ABOUT THIS EXERCISE: Both the line containing "This is very" and the line containing "To get started, create" belong to the span. Output exactly that span from the listing below, and nothing outside it.

(Beginning of ENTRIES PROVIDED)

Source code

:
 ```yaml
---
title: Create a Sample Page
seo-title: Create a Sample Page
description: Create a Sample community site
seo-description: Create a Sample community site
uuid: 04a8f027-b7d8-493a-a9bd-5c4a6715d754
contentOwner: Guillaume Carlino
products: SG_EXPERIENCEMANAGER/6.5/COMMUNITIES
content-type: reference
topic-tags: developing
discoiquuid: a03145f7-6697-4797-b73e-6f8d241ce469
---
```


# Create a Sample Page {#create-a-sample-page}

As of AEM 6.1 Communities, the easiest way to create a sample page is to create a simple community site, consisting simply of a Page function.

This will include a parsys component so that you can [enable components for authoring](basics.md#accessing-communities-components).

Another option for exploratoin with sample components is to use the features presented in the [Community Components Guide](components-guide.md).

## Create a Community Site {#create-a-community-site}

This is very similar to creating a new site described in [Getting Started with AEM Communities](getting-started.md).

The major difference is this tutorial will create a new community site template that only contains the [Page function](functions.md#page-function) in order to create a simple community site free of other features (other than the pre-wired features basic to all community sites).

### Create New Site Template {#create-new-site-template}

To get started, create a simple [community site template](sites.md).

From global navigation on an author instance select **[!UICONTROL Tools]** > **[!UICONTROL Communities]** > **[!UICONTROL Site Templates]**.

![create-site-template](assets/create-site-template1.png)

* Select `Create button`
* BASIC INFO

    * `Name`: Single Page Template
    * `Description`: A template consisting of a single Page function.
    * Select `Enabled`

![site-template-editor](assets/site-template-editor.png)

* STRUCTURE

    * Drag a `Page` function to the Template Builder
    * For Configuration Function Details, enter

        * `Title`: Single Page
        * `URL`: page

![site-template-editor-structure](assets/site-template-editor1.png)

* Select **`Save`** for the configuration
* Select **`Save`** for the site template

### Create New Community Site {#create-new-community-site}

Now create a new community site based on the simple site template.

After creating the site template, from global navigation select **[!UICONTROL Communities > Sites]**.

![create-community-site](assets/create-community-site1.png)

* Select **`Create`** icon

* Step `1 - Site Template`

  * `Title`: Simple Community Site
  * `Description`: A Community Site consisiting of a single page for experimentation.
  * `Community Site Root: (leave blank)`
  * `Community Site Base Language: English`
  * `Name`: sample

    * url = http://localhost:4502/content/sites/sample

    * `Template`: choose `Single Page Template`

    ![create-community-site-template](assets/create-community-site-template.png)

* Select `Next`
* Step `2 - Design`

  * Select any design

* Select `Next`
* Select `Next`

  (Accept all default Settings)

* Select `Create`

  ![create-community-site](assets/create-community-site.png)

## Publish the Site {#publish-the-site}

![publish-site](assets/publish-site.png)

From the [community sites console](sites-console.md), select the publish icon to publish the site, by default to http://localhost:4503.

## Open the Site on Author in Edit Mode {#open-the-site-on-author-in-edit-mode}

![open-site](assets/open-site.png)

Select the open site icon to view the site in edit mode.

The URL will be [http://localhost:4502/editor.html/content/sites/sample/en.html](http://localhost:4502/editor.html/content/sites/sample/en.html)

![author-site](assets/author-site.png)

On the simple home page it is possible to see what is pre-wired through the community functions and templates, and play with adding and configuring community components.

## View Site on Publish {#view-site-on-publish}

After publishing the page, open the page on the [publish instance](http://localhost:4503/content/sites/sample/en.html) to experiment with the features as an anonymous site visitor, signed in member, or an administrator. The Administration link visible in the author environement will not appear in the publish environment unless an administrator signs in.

(End of ENTRIES PROVIDED)

COMPLETED EXERCISE:
This is very similar to creating a new site described in [Getting Started with AEM Communities](getting-started.md).

The major difference is this tutorial will create a new community site template that only contains the [Page function](functions.md#page-function) in order to create a simple community site free of other features (other than the pre-wired features basic to all community sites).

### Create New Site Template {#create-new-site-template}

To get started, create a simple [community site template](sites.md).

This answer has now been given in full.